When my mother was alive, it seemed like a family house. Some of my most pleasant and few good familial memories occurred in this old house. And I was happy to return, after such a trying time in New York. It was here I breathed my first sigh of relief in years.

So then why am I ready to dropkick my brother? I had suggested that I might rent out one of the rooms (something he had been doing for years) and use the additional income for some of my needs, now that I lived here too.

This sent him into a fit of rage. This was his house after all. Who the hell do I think I am? He ranted and raged, slamming this and that. I stood there, faintly amused at first. What a big baby.

“It’s not your house. It’s our house. I’m a part owner. So you better just deal with that fact.”

He inched closer to me, fuming and spitting mad. What I did next would be perfect learning for high school. The course? “Outcrazy the Crazy 101.”

The gist of it? At some point, when someone becomes a real threat, you have to act crazier. Now there’s no ironclad rule. There are times – perhaps most – where maintaining your cool is what you need to do.

But I saw my brother’s anger escalating. He was taking more liberties. I dropped back into my fighting stance and told him to back off.

He laughed. “Oh that’s right, you’re a black belt now. Ha.”

I stood there silently and intently. I was no longer amused by his display. If he took one more step toward me, I’d front kick him and send him flying.

Frustrated, he punched the wall, only bloodying his fists.

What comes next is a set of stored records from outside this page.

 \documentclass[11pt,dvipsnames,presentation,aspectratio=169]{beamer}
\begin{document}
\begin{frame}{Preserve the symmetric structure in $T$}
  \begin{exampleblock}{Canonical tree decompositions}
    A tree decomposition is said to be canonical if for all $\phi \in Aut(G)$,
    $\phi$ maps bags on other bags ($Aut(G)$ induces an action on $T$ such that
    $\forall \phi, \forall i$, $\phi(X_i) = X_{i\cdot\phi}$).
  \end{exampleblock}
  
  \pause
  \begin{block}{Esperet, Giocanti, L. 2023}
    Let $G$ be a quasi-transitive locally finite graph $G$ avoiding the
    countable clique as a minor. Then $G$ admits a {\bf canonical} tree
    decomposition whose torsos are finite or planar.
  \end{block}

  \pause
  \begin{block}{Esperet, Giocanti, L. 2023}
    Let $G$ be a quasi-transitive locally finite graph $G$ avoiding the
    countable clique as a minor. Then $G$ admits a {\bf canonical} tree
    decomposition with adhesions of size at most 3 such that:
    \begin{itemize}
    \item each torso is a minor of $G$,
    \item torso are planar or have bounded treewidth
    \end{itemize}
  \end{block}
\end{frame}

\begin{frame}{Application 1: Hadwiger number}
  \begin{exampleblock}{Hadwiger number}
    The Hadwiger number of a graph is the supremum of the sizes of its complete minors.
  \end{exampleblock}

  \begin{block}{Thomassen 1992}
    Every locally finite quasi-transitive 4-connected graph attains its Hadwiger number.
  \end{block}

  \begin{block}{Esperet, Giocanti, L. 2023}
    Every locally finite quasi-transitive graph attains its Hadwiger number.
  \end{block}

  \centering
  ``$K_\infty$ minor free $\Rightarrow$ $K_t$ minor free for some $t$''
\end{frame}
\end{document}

“Is this what you were you trying to do?” And I planted a roundhouse kick that busted a hole through our sad aging walls. (Later on, I would apologize to the walls. I feel badly for the house sometimes. I know it hurts, like I do. I know it remembers better times.)

“I could knock you out, you know,” he said, taking a definite step back.

“You’d better. Because if you don’t, I’ll kill you,” I hissed.

When I lived with my boyfriend during college, a crazy guy lived in an efficiency below me. He looked like a spare member of ZZ Top - big, gruff and with a long beard with all sorts of shitty debris hiding in it.

He heard voices in his head. Well, specifically mine. He would call me on the phone and tell me how he heard me talking about him again and I’d better stop or he’d send the FBI and the aliens after me (for good measure, I guess. In case the FBI didn’t work).

One day, Crazy Bearded One entered our unlocked apartment and started shouting. Terrified, I grabbed my boyfriend who proceeded to disengage from me and run upstairs to “call the cops,” leaving me alone with him. (Ah, my knight!)

That’s when I remembered Outcrazy the Crazy. I ran right up to the hairy menace and started screeching crazy gibberish that included mentions of Mars, my mother, cake and little teeny razors that cut me from the inside. He stood there, stunned. Finally, he said, “You’re fucking nuts, man.” And walked out.

Outcrazy the Crazy. They do not teach you this shit in high school.

My brother and I never really came to blows that day because I dropped my passive mode and became unpredictable and potentially dangerous. As a woman, I’m trained to deal with others unleashing and me fixing it or picking up the pieces. It felt good to be the menace.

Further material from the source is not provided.